(Records from a dataset)
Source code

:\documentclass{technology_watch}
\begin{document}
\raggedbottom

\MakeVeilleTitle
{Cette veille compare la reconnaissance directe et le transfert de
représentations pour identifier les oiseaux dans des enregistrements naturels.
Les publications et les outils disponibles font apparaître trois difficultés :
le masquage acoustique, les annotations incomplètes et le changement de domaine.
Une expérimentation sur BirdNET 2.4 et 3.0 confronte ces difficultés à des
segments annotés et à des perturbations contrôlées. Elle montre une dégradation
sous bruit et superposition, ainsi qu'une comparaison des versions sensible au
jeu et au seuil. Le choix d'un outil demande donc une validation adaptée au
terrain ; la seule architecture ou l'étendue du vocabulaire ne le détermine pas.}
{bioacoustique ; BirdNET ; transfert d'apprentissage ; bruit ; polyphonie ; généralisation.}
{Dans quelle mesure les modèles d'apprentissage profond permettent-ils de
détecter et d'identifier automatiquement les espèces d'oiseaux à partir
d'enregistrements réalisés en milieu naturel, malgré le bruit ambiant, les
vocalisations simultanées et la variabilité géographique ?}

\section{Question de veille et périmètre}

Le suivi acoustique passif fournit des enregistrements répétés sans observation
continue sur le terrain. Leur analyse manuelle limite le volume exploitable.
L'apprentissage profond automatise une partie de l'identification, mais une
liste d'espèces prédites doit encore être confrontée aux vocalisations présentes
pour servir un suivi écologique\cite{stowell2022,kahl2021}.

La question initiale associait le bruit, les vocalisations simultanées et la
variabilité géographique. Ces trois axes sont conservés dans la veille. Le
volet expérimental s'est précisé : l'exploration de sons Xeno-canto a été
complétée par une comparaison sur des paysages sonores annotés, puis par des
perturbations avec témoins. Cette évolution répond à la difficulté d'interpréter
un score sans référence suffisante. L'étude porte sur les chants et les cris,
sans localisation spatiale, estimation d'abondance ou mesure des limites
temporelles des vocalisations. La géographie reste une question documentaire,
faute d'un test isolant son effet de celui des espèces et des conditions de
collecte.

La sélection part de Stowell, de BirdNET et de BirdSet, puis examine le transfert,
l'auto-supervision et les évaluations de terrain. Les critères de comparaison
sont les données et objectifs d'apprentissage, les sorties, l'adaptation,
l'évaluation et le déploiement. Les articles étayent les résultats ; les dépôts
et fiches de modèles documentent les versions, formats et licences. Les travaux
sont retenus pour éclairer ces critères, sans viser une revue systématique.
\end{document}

_TASK ITEM_:
Looking at the entries above, can you reproduce exactly the lines from the one that holds "un score sans" through the one that holds "l'évaluation et le", and only those?

_PROBLEM SOLUTION_:
un score sans référence suffisante. L'étude porte sur les chants et les cris,
sans localisation spatiale, estimation d'abondance ou mesure des limites
temporelles des vocalisations. La géographie reste une question documentaire,
faute d'un test isolant son effet de celui des espèces et des conditions de
collecte.

La sélection part de Stowell, de BirdNET et de BirdSet, puis examine le transfert,
l'auto-supervision et les évaluations de terrain. Les critères de comparaison
sont les données et objectifs d'apprentissage, les sorties, l'adaptation,
l'évaluation et le déploiement. Les articles étayent les résultats ; les dépôts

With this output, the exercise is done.